Start of Entries shown

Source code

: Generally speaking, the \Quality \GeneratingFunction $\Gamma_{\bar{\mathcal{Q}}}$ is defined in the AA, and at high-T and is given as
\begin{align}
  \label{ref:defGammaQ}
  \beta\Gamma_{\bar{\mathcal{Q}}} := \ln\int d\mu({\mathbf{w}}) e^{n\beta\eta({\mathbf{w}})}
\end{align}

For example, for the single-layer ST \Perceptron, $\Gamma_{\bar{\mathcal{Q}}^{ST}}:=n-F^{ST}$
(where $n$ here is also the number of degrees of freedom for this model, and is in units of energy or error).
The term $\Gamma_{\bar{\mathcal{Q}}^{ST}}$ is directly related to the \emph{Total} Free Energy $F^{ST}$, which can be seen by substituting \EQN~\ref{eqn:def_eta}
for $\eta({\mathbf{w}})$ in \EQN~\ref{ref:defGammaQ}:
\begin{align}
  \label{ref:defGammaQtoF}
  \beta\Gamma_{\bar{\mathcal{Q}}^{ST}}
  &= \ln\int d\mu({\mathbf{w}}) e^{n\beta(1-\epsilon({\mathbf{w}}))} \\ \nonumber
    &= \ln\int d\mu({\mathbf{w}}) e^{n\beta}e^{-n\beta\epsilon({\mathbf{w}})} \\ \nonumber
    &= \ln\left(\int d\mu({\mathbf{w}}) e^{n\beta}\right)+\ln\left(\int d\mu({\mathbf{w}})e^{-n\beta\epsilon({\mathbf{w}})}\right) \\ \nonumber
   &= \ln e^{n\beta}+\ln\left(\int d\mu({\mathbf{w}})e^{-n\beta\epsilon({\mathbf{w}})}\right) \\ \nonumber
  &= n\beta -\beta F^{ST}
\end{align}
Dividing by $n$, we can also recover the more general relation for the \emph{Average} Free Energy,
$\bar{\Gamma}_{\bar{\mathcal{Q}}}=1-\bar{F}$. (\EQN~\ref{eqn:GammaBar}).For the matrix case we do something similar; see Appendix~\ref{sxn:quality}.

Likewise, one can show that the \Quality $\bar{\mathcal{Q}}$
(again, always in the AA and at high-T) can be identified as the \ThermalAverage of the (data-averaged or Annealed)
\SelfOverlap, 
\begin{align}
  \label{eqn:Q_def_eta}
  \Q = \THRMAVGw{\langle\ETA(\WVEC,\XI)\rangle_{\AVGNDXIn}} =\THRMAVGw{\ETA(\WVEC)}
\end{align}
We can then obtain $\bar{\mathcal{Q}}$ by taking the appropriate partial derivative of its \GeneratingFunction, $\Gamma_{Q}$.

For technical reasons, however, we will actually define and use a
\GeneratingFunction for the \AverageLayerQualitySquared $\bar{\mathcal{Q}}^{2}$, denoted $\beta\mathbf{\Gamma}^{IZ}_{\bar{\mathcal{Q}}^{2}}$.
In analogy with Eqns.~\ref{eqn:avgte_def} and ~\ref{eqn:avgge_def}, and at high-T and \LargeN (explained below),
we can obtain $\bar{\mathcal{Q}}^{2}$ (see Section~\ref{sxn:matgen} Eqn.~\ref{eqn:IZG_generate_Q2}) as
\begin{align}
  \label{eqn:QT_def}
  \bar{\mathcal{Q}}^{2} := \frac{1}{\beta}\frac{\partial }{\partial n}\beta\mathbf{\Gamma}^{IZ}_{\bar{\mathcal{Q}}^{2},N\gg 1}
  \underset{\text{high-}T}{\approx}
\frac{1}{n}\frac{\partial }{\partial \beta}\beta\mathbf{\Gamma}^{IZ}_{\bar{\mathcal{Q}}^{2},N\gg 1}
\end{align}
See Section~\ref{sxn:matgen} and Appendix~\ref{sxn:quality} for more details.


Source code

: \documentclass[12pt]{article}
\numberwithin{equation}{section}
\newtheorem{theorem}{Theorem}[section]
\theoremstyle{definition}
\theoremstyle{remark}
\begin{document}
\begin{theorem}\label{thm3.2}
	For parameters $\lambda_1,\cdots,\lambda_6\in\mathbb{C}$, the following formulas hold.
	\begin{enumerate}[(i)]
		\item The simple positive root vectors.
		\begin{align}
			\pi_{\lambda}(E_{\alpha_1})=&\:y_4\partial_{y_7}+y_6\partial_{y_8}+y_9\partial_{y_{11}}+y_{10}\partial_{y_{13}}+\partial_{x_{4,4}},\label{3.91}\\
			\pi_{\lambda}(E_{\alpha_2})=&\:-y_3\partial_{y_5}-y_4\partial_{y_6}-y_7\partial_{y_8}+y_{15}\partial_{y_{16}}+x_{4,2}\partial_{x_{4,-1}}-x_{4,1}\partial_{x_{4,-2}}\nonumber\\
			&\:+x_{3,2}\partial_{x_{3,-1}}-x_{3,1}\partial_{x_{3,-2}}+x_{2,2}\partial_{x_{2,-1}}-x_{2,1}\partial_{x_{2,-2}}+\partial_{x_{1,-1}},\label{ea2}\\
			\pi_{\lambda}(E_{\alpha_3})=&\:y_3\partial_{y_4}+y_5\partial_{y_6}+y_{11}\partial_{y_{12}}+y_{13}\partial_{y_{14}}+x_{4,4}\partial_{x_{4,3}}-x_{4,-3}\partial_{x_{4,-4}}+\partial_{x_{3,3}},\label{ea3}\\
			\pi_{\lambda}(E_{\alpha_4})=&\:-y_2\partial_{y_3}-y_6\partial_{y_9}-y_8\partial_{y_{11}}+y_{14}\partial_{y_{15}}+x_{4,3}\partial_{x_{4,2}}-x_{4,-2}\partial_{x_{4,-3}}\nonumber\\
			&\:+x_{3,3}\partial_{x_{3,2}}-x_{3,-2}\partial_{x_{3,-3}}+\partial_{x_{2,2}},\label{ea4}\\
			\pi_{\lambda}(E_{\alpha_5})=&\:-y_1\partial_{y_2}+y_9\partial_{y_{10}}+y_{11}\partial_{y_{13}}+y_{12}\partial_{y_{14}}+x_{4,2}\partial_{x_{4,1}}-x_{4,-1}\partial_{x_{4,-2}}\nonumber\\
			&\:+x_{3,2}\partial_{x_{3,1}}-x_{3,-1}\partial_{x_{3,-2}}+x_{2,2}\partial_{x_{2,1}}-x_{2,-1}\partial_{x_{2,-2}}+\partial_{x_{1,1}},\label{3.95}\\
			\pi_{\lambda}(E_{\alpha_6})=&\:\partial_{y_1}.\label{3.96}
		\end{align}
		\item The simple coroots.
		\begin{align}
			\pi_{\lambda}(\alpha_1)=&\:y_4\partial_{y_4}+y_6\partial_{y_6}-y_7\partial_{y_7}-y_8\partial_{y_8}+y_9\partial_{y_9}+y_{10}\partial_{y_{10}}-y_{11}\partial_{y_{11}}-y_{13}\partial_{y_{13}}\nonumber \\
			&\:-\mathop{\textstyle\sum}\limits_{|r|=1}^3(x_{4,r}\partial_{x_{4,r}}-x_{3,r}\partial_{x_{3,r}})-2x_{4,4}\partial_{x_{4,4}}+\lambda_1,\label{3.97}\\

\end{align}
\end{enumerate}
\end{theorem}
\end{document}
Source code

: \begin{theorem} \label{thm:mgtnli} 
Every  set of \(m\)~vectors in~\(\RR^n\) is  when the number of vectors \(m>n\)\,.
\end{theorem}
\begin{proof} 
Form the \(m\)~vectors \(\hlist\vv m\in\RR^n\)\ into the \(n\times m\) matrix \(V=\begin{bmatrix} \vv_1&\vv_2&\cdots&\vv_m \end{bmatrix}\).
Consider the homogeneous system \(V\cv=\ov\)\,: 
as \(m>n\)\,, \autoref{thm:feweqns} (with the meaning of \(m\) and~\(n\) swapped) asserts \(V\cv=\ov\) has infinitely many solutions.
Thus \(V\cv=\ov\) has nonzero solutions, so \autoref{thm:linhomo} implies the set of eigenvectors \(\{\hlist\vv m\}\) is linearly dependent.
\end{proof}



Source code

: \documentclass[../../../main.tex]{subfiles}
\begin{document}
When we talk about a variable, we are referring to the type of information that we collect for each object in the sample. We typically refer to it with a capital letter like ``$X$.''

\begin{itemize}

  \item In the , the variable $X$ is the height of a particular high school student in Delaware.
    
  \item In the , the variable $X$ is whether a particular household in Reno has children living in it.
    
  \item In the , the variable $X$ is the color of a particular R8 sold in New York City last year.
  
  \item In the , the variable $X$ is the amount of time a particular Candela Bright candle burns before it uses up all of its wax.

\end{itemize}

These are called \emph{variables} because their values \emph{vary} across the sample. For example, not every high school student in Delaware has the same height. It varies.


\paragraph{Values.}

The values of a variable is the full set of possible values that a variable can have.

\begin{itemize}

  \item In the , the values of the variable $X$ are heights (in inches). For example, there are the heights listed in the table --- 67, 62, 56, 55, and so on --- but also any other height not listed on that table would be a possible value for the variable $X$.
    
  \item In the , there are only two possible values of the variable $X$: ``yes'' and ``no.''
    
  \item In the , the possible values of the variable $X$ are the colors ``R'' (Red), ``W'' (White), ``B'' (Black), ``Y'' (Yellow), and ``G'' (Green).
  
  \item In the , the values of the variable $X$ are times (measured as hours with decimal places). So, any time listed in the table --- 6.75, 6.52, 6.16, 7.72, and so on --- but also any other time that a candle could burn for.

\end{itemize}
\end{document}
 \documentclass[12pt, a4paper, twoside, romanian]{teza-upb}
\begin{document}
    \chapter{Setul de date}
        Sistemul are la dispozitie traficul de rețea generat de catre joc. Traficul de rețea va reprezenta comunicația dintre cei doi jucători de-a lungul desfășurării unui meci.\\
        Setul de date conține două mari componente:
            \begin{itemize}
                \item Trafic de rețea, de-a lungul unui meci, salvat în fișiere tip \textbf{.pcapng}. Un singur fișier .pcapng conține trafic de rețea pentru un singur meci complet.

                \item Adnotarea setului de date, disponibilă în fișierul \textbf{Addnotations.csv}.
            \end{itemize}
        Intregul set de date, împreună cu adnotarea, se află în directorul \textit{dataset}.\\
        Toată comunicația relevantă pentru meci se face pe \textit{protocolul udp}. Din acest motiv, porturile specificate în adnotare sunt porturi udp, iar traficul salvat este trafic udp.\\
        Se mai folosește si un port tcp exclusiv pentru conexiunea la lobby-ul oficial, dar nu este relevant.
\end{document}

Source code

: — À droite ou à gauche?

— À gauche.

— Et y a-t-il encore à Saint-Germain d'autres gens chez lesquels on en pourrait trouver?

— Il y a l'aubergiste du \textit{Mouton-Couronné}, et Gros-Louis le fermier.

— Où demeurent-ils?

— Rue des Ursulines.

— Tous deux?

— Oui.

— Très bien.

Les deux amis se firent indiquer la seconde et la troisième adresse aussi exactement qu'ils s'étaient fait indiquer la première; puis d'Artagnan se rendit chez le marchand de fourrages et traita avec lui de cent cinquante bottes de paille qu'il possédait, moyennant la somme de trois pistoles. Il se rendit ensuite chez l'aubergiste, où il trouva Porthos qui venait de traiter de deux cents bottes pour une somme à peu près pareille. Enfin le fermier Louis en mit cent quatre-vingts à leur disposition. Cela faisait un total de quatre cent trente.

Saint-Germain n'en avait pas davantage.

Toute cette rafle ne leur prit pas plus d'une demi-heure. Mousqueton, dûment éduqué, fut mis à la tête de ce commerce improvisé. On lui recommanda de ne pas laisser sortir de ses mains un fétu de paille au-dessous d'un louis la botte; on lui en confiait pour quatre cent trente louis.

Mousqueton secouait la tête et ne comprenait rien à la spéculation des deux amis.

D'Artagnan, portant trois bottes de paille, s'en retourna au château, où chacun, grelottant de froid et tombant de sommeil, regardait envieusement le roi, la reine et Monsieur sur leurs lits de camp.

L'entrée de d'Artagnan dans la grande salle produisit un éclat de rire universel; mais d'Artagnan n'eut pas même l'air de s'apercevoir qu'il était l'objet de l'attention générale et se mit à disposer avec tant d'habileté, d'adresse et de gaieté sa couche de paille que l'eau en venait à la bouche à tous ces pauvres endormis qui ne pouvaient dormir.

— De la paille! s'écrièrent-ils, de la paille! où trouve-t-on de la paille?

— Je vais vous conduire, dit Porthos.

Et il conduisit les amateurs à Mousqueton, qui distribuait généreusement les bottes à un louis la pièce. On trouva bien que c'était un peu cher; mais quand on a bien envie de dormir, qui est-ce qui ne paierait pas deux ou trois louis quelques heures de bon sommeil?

End of Entries shown

[Activity]: Among the records, find all lines that include the string "solutions" and return them.

[Response]:
as \(m>n\)\,, \autoref{thm:feweqns} (with the meaning of \(m\) and~\(n\) swapped) asserts \(V\cv=\ov\) has infinitely many solutions.
Thus \(V\cv=\ov\) has nonzero solutions, so \autoref{thm:linhomo} implies the set of eigenvectors \(\{\hlist\vv m\}\) is linearly dependent.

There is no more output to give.